The Democrats can use this tax cut to make clear not only how they are distinctly different from the GOP (in case people continue to believe there is no difference between the parties), but their vision for America. It must go beyond platitudes and feel good phrases. (Attention Democratic leaders, “A Better Deal” doesn’t say much when the GOP set a pretty low bar.)
No Republican voted for the Affordable Care Act. The party spent years vilifying it. Repealing it was its rallying cry. Speaker Ryan even unveiled a replacement for it in 2016. That was an empty proposal because when the Republicans took control of both houses of Congress this year, they failed to pass any replacement legislation. They, however, severely damaged the Affordable Care Act. They did further damage with this tax bill to the health insurance market by eliminating the mandatory insurance penalty, thus disrupting the health care market for everyone.

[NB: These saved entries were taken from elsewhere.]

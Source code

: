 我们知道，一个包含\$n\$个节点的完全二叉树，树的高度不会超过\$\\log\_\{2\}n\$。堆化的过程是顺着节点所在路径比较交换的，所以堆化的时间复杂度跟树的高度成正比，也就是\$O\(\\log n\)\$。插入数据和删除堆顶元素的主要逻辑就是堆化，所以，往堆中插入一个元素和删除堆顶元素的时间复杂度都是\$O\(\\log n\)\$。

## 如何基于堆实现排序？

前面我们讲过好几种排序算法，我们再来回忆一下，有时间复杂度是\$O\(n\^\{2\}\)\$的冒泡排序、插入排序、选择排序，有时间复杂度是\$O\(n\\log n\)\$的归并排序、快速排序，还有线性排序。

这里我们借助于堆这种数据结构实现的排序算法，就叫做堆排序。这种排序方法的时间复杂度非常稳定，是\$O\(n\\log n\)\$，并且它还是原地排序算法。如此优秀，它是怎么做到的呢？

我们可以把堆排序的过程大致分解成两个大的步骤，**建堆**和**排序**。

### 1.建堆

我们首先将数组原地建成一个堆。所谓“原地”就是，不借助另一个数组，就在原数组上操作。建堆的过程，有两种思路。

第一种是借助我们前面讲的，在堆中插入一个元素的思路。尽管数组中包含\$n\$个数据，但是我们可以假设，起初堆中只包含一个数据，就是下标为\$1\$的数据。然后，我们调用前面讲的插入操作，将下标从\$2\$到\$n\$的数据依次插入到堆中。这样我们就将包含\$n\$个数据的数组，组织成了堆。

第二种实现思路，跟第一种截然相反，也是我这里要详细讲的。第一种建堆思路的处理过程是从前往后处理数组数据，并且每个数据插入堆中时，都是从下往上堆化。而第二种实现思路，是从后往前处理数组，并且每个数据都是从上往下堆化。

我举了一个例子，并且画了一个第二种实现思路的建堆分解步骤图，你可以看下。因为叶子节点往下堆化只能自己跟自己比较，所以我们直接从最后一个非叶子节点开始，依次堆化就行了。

The Democrats have to be better. They have to be prepared to be a credible opposition party beyond “we’re not Trump and we’re not Republicans.” The party should prepare a solid tax reform proposal to present to the public in the second half of 2018. It should not have “to be determined” blanks or include wishful thinking about economic growth. It should articulate clear economic objectives with equally clear rationales. It should be just, otherwise known as progressive so that those at the bottom of the economic ladder have a lesser burden than those at the top. It should offer credible support to strengthen and sustain the common good. It should be ready for passage should the party capture either the House or the Senate or both.

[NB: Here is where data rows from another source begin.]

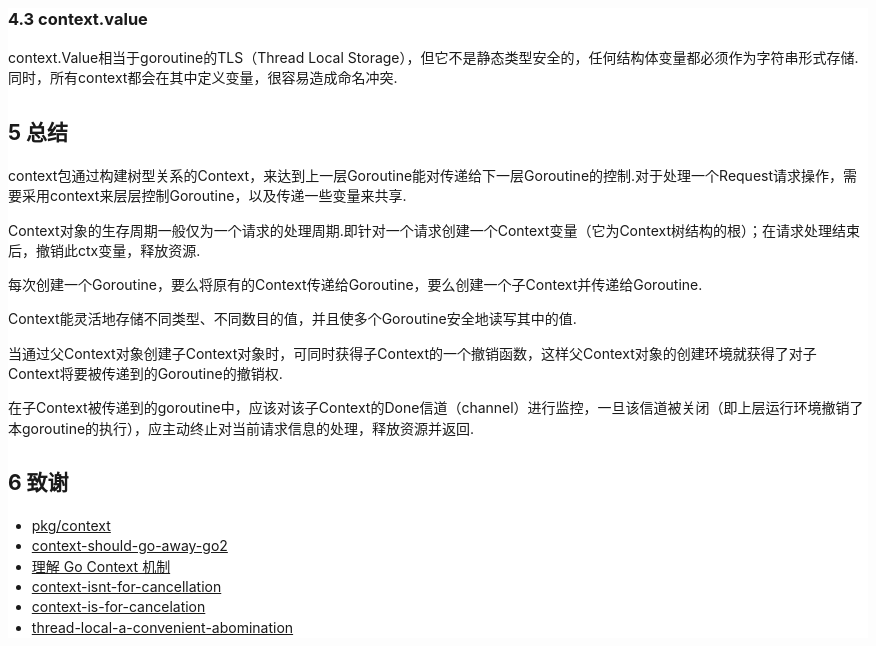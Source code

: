 
### 4.3 context.value

context.Value相当于goroutine的TLS（Thread Local Storage），但它不是静态类型安全的，任何结构体变量都必须作为字符串形式存储.同时，所有context都会在其中定义变量，很容易造成命名冲突.

## 5 总结

context包通过构建树型关系的Context，来达到上一层Goroutine能对传递给下一层Goroutine的控制.对于处理一个Request请求操作，需要采用context来层层控制Goroutine，以及传递一些变量来共享.

Context对象的生存周期一般仅为一个请求的处理周期.即针对一个请求创建一个Context变量（它为Context树结构的根）；在请求处理结束后，撤销此ctx变量，释放资源.

每次创建一个Goroutine，要么将原有的Context传递给Goroutine，要么创建一个子Context并传递给Goroutine.

Context能灵活地存储不同类型、不同数目的值，并且使多个Goroutine安全地读写其中的值.

当通过父Context对象创建子Context对象时，可同时获得子Context的一个撤销函数，这样父Context对象的创建环境就获得了对子Context将要被传递到的Goroutine的撤销权.

在子Context被传递到的goroutine中，应该对该子Context的Done信道（channel）进行监控，一旦该信道被关闭（即上层运行环境撤销了本goroutine的执行），应主动终止对当前请求信息的处理，释放资源并返回.
## 6 致谢
- [pkg/context](https://golang.org/pkg/context/)  
- [context-should-go-away-go2](https://faiface.github.io/post/context-should-go-away-go2/)  
- [理解 Go Context 机制](https://juejin.im/entry/58088180c4c971005879b184)  
- [context-isnt-for-cancellation](https://dave.cheney.net/2017/08/20/context-isnt-for-cancellation)  
- [context-is-for-cancelation](https://dave.cheney.net/2017/01/26/context-is-for-cancelation)  
- [thread-local-a-convenient-abomination](https://sites.google.com/site/unclebobconsultingllc/thread-local-a-convenient-abomination)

I find the idea of tax reform perplexing without linkages to government spending, which should relate to larger aspirational goals and objectives for this nation. Furthermore, our current reality should inform those goals and objectives.
Technology that did not exist 30 years ago has disrupted companies and industries. National boundaries no longer restrain the movement of capital. Like the past, companies will seek out the lowest cost producer, except today that lowest cost producer could be across the ocean. Thus our tax policy should reflect this reality by encouraging companies to develop new products and new businesses here in this country, such as promoting long term research and development.
Technology also allows knowledge to move across the globe with few barriers. I often use the example of accounting. Not long ago an accounting major could get an entry level job in a large company and expect a reasonable upward career path. Today, financial data moves via the internet and with accounting principles the same regardless of currency, why can’t a company located here in the United States find cheaper entry level accountants in Vietnam?
Consequently, we need to enable people who lose their jobs to gain new skills. It could entail lifelong education programs. How can we make the tax code work to enable people to get this education at minimal or no expense?
As an aging nation, we face two issues. First, we are living longer. As Social Security relies upon current contributors supporting current recipients, we are facing fewer contributors supporting a larger pool of current recipients. Younger workers already worry about diminished Social Security benefits upon their retirement. Additionally, traditional pensions are vanishing. We should encourage savings for retirement. Second, as we live longer, the costs to keep us healthy increase. The Democrats should make clear why some form of universal healthcare is necessary, (note there are four basic models to provide universal health care) and then develop a tax policy to support it.
I want to hear how the people of this nation will ensure that everyone, regardless of gender, gender preference, age, race, physical and mental ability, ethnicity, or country of origin, can live their lives with dignity. I don’t want to see people standing in line waiting for food at a food pantry, especially people who worked hard all their lives and now in their later years have to suffer this indignity. (Reflect upon this for a moment. That we have accepted people standing on line for food means we have accepted begging as a part of our food security policy.) I don’t want to figure out how an unmarried single person without children, who lost his pension because his employer used his pension as an asset when it got sold a decade ago, will live with his health issues when he can’t afford housing or private care. I want us to find unacceptable children who live in poverty. I want all people to live in peace, as in shalom, the wholeness of life, and to have hope for their future.
Tax policy provides an economic foundation for our national hopes and aspirations. In one sense, it is an economic reflection of the type of nation we believe we are and hope to be. To the Democrats … tell us and make it real.